For them it's a bridge too close

For them it's a bridge too close

It’s a different kind of bridge. It comprises only women and aims at “bridging” the gap between people and their environment and different communities. And like any other bridge that starts with a single pillar, this “Bridge” too began with a handful of women--all friends--and later on the numbers grew steadily.

Like many others of her ilk, 45-year-old Neelam Agarwal, a resident of the Taj city of Agra in Uttar Pradesh, too could have gone about her daily chores of keeping the house, taking care of the family and at times, going to kitty parties.

She, however, chose to do something very different. Something that not only provided her satisfaction but also served society.  And it was this urge within Neelam that gave birth to the idea of the “Women Bridge”.

“It is a group of women from the city, which is connected through the social media network and it shares a common ideology--to do something constructive for society,” says Neelam.
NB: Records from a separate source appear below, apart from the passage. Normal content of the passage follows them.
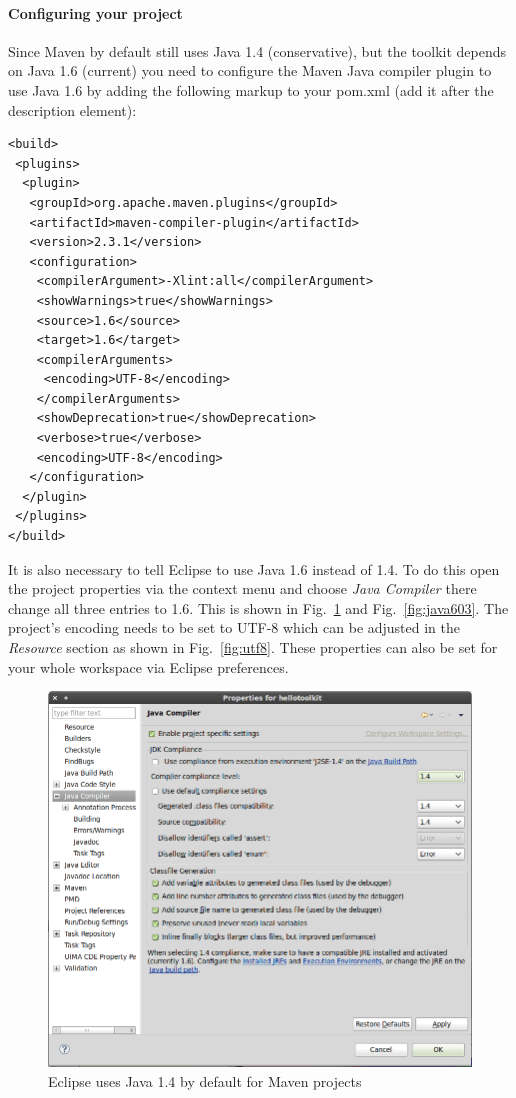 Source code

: \paragraph{Configuring your project} Since Maven by default still uses Java 1.4 (conservative), but the toolkit depends on Java 1.6 (current) you need to configure the Maven Java compiler plugin to use Java 1.6 by adding the following markup to your pom.xml (add it after the description element):
\begin{verbatim}
<build>
 <plugins>
  <plugin>
   <groupId>org.apache.maven.plugins</groupId>
   <artifactId>maven-compiler-plugin</artifactId>
   <version>2.3.1</version>
   <configuration>
    <compilerArgument>-Xlint:all</compilerArgument>
    <showWarnings>true</showWarnings>
    <source>1.6</source>
    <target>1.6</target>
    <compilerArguments>
     <encoding>UTF-8</encoding>
    </compilerArguments>
    <showDeprecation>true</showDeprecation>
    <verbose>true</verbose>
    <encoding>UTF-8</encoding>
   </configuration>
  </plugin>
 </plugins>
</build>
\end{verbatim}
It is also necessary to tell Eclipse to use Java 1.6 instead of 1.4. To do this open the project properties via the context menu and choose \textit{Java Compiler} there change all three entries to 1.6. This is shown in Fig.~\ref{fig:java602} and Fig.~\ref{fig:java603}. The project's encoding needs to be set to UTF-8 which can be adjusted in the \textit{Resource} section as shown in Fig.~\ref{fig:utf8}. These properties can also be set for your whole workspace via Eclipse preferences.
\begin{figure}
\centering
\includegraphics[width=\textwidth]{img/ht08.png}
\caption{Eclipse uses Java 1.4 by default for Maven projects}
\label{fig:java602}
\end{figure}
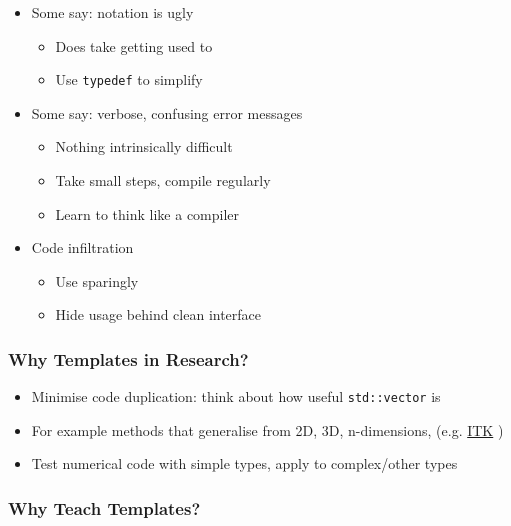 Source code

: \begin{itemize}
\itemsep1pt\parskip0pt
\item
  Some say: notation is ugly

  \begin{itemize}
  \itemsep1pt\parskip0pt
  \item
    Does take getting used to
  \item
    Use \texttt{typedef} to simplify
  \end{itemize}
\item
  Some say: verbose, confusing error messages

  \begin{itemize}
  \itemsep1pt\parskip0pt
  \item
    Nothing intrinsically difficult
  \item
    Take small steps, compile regularly
  \item
    Learn to think like a compiler
  \end{itemize}
\item
  Code infiltration

  \begin{itemize}
  \itemsep1pt\parskip0pt
  \item
    Use sparingly
  \item
    Hide usage behind clean interface
  \end{itemize}
\end{itemize}

\subsubsection{Why Templates in
Research?}\label{why-templates-in-research}

\begin{itemize}
\itemsep1pt\parskip0pt
\item
  Minimise code duplication: think about how useful \texttt{std::vector}
  is
\item
  For example methods that generalise from 2D, 3D, n-dimensions, (e.g.
  \href{http://www.itk.org}{ITK} )
\item
  Test numerical code with simple types, apply to complex/other types
\end{itemize}

\subsubsection{Why Teach Templates?}\label{why-teach-templates}

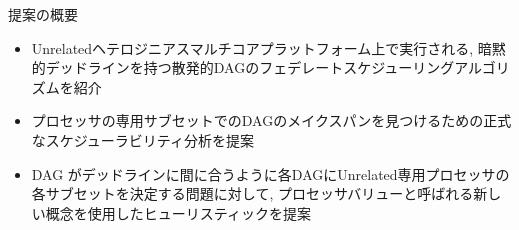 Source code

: 
\begin{frame}{提案の概要}
    \begin{itemize}
        \item Unrelatedヘテロジニアスマルチコアプラットフォーム上で実行される, 暗黙的デッドラインを持つ散発的DAGのフェデレートスケジューリングアルゴリズムを紹介

        \item プロセッサの専用サブセットでのDAGのメイクスパンを見つけるための正式なスケジューラビリティ分析を提案

        \item DAG がデッドラインに間に合うように各DAGにUnrelated専用プロセッサの各サブセットを決定する問題に対して, プロセッサバリューと呼ばれる新しい概念を使用したヒューリスティックを提案
    \end{itemize}
\end{frame}
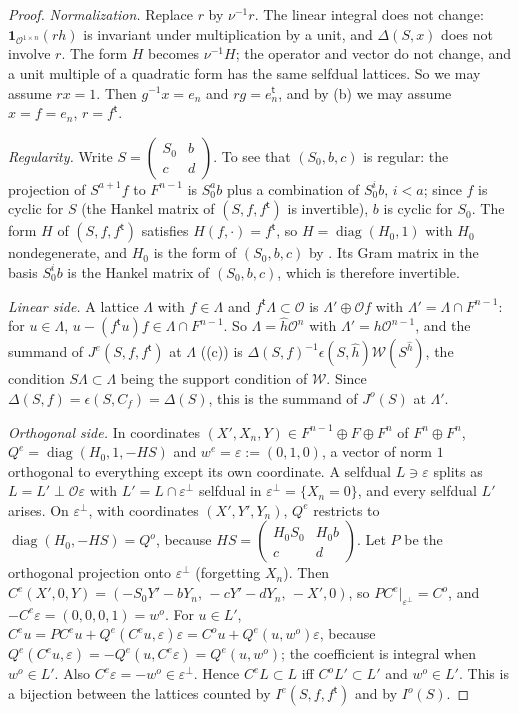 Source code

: \documentclass[11pt,oneside,notitlepage]{book}
\numberwithin{equation}{section}
\theoremstyle{plain}
\theoremstyle{definition}
\newcommand{\cO}{\mathcal{O}}
\newcommand{\cW}{\mathcal{W}}
\newcommand{\diag}{\operatorname{diag}}
\newcommand{\one}{\mathbf{1}}
\begin{document}
\begin{proof}
\emph{Normalization.} Replace $r$ by $\nu^{-1}r$. The linear integral does not change: $\one_{\cO^{1\times n}}(rh)$ is invariant under multiplication by a unit, and $\Delta(S,x)$ does not involve $r$. The form $H$ becomes $\nu^{-1}H$; the operator and vector do not change, and a unit multiple of a quadratic form has the same selfdual lattices. So we may assume $rx=1$. Then $g^{-1}x=e_n$ and $rg=e_n^{\mathsf t}$, and by (b) we may assume $x=f=e_n$, $r=f^{\mathsf t}$.

\emph{Regularity.} Write $S=\left(\begin{smallmatrix}S_0&b\\c&d\end{smallmatrix}\right)$. To see that $(S_0,b,c)$ is regular: the projection of $S^{a+1}f$ to $F^{n-1}$ is $S_0^ab$ plus a combination of $S_0^ib$, $i<a$; since $f$ is cyclic for $S$ (the Hankel matrix of $(S,f,f^{\mathsf t})$ is invertible), $b$ is cyclic for $S_0$. The form $H$ of $(S,f,f^{\mathsf t})$ satisfies $H(f,\cdot)=f^{\mathsf t}$, so $H=\diag(H_0,1)$ with $H_0$ nondegenerate, and $H_0$ is the form of $(S_0,b,c)$ by . Its Gram matrix in the basis $S_0^ib$ is the Hankel matrix of $(S_0,b,c)$, which is therefore invertible.

\emph{Linear side.} A lattice $\Lambda$ with $f\in\Lambda$ and $f^{\mathsf t}\Lambda\subset\cO$ is $\Lambda'\oplus\cO f$ with $\Lambda'=\Lambda\cap F^{n-1}$: for $u\in\Lambda$, $u-(f^{\mathsf t}u)f\in\Lambda\cap F^{n-1}$. So $\Lambda=\hat h\cO^n$ with $\Lambda'=h\cO^{n-1}$, and the summand of $J^e(S,f,f^{\mathsf t})$ at $\Lambda$ ((c)) is $\Delta(S,f)^{-1}\epsilon(S,\hat h)\cW(S^{\hat h})$, the condition $S\Lambda\subset\Lambda$ being the support condition of $\cW$. Since $\Delta(S,f)=\epsilon(S,C_f)=\Delta(S)$, this is the summand of $J^o(S)$ at $\Lambda'$.

\emph{Orthogonal side.} In coordinates $(X',X_n,Y)\in F^{n-1}\oplus F\oplus F^n$ of $F^n\oplus F^n$, $Q^e=\diag(H_0,1,-HS)$ and $w^e=\varepsilon:=(0,1,0)$, a vector of norm $1$ orthogonal to everything except its own coordinate. A selfdual $L\ni\varepsilon$ splits as $L=L'\perp\cO\varepsilon$ with $L'=L\cap\varepsilon^\perp$ selfdual in $\varepsilon^\perp=\{X_n=0\}$, and every selfdual $L'$ arises. On $\varepsilon^\perp$, with coordinates $(X',Y',Y_n)$, $Q^e$ restricts to $\diag(H_0,-HS)=Q^o$, because $HS=\left(\begin{smallmatrix}H_0S_0&H_0b\\c&d\end{smallmatrix}\right)$. Let $P$ be the orthogonal projection onto $\varepsilon^\perp$ (forgetting $X_n$). Then $C^e(X',0,Y)=(-S_0Y'-bY_n,\,-cY'-dY_n,\,-X',0)$, so $PC^e|_{\varepsilon^\perp}=C^o$, and $-C^e\varepsilon=(0,0,0,1)=w^o$. For $u\in L'$, $C^eu=PC^eu+Q^e(C^eu,\varepsilon)\varepsilon=C^ou+Q^e(u,w^o)\varepsilon$, because $Q^e(C^eu,\varepsilon)=-Q^e(u,C^e\varepsilon)=Q^e(u,w^o)$; the coefficient is integral when $w^o\in L'$. Also $C^e\varepsilon=-w^o\in\varepsilon^\perp$. Hence $C^eL\subset L$ iff $C^oL'\subset L'$ and $w^o\in L'$. This is a bijection between the lattices counted by $I^e(S,f,f^{\mathsf t})$ and by $I^o(S)$.
\end{proof}
\end{document}
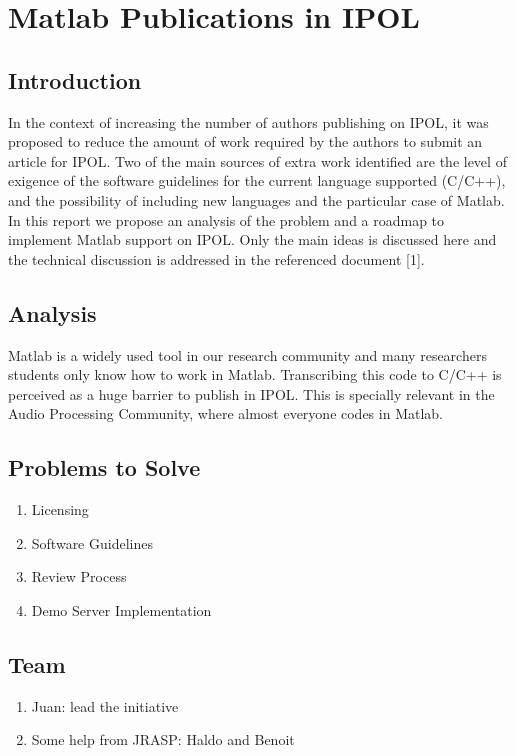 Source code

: \chapter{Matlab Publications in IPOL}

\section{Introduction}

In the context of increasing the number of authors publishing on IPOL, it was proposed to reduce the amount of work required by the authors to submit an article for IPOL.
Two of the main sources of extra work identified are the level of exigence of the software guidelines for the current language supported (C/C++), and the possibility of including new languages and the particular case of Matlab.
In this report we propose an analysis of the problem and a roadmap to implement Matlab support on IPOL. Only the main ideas is discussed here and the technical discussion is addressed in the referenced document [1].

\section{Analysis}

Matlab is a widely used tool in our research community and many researchers students only know how to work in Matlab. Transcribing this code to C/C++ is perceived as a huge barrier to publish in IPOL. This is specially relevant in the Audio Processing Community, where almost everyone codes in Matlab.

\section{Problems to Solve}
\begin{enumerate}
\item Licensing
\item Software Guidelines
\item Review Process
\item Demo Server Implementation
\end{enumerate}

\section{Team}
\begin{enumerate}
\item Juan: lead the initiative
\item Some help from JRASP: Haldo and Benoit
\end{enumerate}

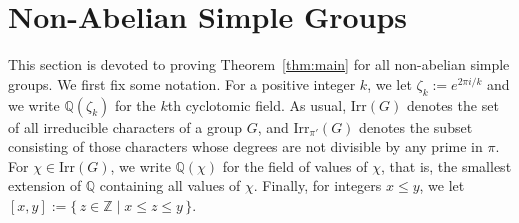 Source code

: \documentclass[12pt]{amsart}
\theoremstyle{definition}
\numberwithin{equation}{section}
\newcommand{\Irr}{{\mathrm {Irr}}}
\newcommand{\QQ}{{\mathbb Q}}
\newcommand{\ZZ}{{\mathbb Z}}
\newcommand{\Al}{\textup{\textsf{A}}}
\newcommand{\Sy}{\textup{\textsf{S}}}
\begin{document}
%


\section{Non-Abelian Simple Groups}

This %
section is devoted to proving Theorem~\ref{thm:main} for %
all
non-abelian simple %
groups. We first fix some notation. For a
positive integer $k$, we %
let $\zeta_k:=e^{2\pi i/k}$ and %
we write $\QQ(\zeta_k)$ for the $k$th
cyclotomic field. As usual, $\Irr(G)$ denotes
the set of all irreducible characters of a group $G$, and
$\Irr_{\pi'}(G)$ denotes the subset consisting of those characters
whose degrees are not divisible by any prime in $\pi$. For
$\chi\in\Irr(G)$, we write $\QQ(\chi)$ for the field of values of
$\chi$, that is, %
the smallest extension of $\QQ$ containing all
values of $\chi$. Finally, for integers $x\le y$, we let
$[x,y]:=\{\,z\in\ZZ \mid x\le z\le y\,\}$.
\end{document}

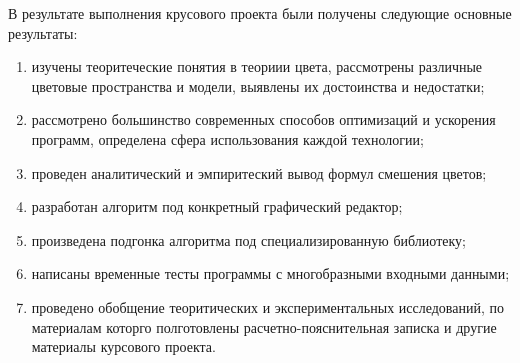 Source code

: \Conclusion %

В результате выполнения крусового проекта были получены следующие основные результаты:
\begin{enumerate}
	\item изучены теоритеческие понятия в теориии цвета, рассмотрены различные цветовые пространства и модели, выявлены их достоинства и недостатки;
	\item рассмотрено большинство современных способов оптимизаций и ускорения программ, определена сфера использования каждой технологии;
	\item проведен аналитический и эмпиритеский вывод формул смешения цветов;
	\item разработан алгоритм под конкретный графический редактор;
	\item произведена подгонка алгоритма под специализированную библиотеку;
	\item написаны временные тесты программы с многобразными входными данными;
	\item проведено обобщение теоритических и экспериментальных исследований, по материалам которго полготовлены расчетно-пояснительная записка и другие материалы курсового проекта.
\end{enumerate}
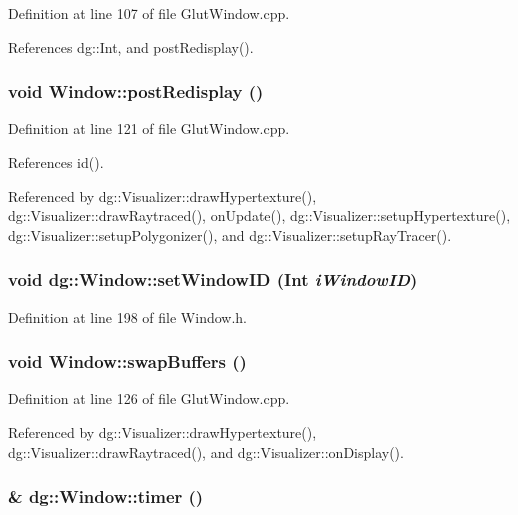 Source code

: Definition at line 107 of file Glut\-Window.cpp.

References dg::Int, and post\-Redisplay().
\subsubsection{\setlength{\rightskip}{0pt plus 5cm}void Window::post\-Redisplay ()\hspace{0.3cm}{\tt  [virtual]}}\label{classdg_1_1Window_a8}




Definition at line 121 of file Glut\-Window.cpp.

References id().

Referenced by dg::Visualizer::draw\-Hypertexture(), dg::Visualizer::draw\-Raytraced(), on\-Update(), dg::Visualizer::setup\-Hypertexture(), dg::Visualizer::setup\-Polygonizer(), and dg::Visualizer::setup\-Ray\-Tracer().
\subsubsection{\setlength{\rightskip}{0pt plus 5cm}void dg::Window::set\-Window\-ID ({\bf Int} {\em i\-Window\-ID})\hspace{0.3cm}{\tt  [inline]}}\label{classdg_1_1Window_a31}




Definition at line 198 of file Window.h.
\subsubsection{\setlength{\rightskip}{0pt plus 5cm}void Window::swap\-Buffers ()\hspace{0.3cm}{\tt  [virtual]}}\label{classdg_1_1Window_a9}




Definition at line 126 of file Glut\-Window.cpp.

Referenced by dg::Visualizer::draw\-Hypertexture(), dg::Visualizer::draw\-Raytraced(), and dg::Visualizer::on\-Display().
\subsubsection{ \& dg::Window::timer ()\hspace{0.3cm}{\tt  [inline]}}\label{classdg_1_1Window_a30}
The group is actively engaged in creating awareness on conservation of birds, which are on the verge of extinction, and providing help to the needy and deprived sections of society. “We do not seek help from anyone. It’s a principle that every member of the group follows in letter and spirit. We spend our own money, which is not much. It is essentially pooling of resources,” Neelam, who initiated the idea about the project,  told Deccan Herald.

The Women Bridge distributes specially designed nests for sparrows, which have become rare these days, provides the poor and needy with the clothes as well as books. “We also organised an exhibition in Agra where different types of specially designed nests for the sparrows were displayed. The response was very encouraging. We were able to find a large number of buyers for the nests,” she said.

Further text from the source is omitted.